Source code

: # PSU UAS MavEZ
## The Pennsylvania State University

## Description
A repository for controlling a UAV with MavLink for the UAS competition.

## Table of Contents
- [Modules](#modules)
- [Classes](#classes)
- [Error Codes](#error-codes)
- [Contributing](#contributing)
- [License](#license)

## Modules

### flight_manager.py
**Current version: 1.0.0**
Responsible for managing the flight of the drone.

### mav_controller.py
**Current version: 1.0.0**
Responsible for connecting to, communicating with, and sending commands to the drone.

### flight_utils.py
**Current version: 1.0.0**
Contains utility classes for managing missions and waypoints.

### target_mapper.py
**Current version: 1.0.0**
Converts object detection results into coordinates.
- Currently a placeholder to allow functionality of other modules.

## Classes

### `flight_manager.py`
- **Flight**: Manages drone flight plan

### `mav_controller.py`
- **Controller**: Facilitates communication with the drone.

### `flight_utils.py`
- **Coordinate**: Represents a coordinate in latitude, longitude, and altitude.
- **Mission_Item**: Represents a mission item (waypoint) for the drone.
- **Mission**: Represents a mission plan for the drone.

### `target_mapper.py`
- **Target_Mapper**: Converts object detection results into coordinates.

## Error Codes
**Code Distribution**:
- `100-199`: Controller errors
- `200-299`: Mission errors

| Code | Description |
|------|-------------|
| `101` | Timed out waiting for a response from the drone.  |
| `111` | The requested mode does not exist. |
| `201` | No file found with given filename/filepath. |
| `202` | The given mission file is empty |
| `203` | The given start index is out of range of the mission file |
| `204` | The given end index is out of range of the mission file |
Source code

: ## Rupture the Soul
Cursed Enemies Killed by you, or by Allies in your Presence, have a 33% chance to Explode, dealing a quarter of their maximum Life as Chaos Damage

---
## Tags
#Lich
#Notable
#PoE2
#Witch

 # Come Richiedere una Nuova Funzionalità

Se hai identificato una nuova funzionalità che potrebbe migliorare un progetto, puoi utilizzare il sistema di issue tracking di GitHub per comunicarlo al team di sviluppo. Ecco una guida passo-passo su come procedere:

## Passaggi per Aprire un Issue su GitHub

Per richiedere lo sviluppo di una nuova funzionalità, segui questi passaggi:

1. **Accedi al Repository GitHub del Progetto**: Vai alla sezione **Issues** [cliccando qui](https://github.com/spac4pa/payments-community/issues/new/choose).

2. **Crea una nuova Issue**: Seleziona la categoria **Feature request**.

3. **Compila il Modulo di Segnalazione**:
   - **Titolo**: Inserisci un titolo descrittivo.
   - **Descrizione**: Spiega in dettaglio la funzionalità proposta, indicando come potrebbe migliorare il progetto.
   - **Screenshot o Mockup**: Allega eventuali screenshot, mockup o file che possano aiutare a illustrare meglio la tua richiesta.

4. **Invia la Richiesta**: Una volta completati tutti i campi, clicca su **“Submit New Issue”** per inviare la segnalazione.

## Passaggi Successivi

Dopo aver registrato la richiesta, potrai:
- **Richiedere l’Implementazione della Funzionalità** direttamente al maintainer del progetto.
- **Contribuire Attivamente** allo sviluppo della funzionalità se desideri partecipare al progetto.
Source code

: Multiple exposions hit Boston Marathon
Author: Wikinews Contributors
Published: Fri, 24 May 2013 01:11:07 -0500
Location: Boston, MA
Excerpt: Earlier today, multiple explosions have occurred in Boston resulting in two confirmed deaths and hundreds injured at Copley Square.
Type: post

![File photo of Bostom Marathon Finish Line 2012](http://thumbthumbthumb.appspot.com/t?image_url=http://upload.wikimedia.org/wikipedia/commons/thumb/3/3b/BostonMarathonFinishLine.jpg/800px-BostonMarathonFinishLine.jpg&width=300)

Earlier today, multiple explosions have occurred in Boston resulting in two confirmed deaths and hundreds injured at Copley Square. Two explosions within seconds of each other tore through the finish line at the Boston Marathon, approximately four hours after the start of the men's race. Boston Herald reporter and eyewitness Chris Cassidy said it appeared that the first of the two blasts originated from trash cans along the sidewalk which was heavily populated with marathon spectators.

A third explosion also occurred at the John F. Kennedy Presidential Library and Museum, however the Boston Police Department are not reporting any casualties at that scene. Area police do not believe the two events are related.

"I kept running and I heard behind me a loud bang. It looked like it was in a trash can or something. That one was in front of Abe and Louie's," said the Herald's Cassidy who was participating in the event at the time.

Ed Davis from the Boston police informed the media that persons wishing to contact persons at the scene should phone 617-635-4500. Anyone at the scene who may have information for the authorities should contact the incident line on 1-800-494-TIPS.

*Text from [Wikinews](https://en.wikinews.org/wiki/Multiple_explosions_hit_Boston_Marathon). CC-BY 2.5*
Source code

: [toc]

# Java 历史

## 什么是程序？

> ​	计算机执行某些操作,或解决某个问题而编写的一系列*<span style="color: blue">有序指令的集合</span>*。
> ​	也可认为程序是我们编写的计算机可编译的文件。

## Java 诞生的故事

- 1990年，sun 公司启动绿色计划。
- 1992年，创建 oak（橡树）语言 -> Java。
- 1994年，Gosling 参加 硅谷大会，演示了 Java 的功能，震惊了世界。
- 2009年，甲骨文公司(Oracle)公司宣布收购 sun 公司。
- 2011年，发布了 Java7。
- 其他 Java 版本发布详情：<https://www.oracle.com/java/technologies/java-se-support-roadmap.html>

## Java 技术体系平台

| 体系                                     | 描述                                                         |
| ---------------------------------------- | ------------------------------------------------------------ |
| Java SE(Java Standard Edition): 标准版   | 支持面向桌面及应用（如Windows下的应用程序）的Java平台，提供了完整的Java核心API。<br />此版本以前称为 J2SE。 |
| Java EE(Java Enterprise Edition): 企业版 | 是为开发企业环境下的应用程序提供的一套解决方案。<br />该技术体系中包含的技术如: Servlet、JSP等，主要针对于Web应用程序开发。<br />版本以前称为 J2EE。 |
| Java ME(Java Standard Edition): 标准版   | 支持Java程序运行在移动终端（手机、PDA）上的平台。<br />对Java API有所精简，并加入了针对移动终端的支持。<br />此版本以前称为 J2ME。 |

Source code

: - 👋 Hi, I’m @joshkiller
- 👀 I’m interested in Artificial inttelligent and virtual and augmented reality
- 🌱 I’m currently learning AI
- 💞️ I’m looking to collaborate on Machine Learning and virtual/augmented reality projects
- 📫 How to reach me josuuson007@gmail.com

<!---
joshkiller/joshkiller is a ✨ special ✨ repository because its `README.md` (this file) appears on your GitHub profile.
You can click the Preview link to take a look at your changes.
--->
────────────────────────────────────────
What you have to do: Among the records, find every line with the word "index" and copy it.

Your response:
| `203` | The given start index is out of range of the mission file |
| `204` | The given end index is out of range of the mission file |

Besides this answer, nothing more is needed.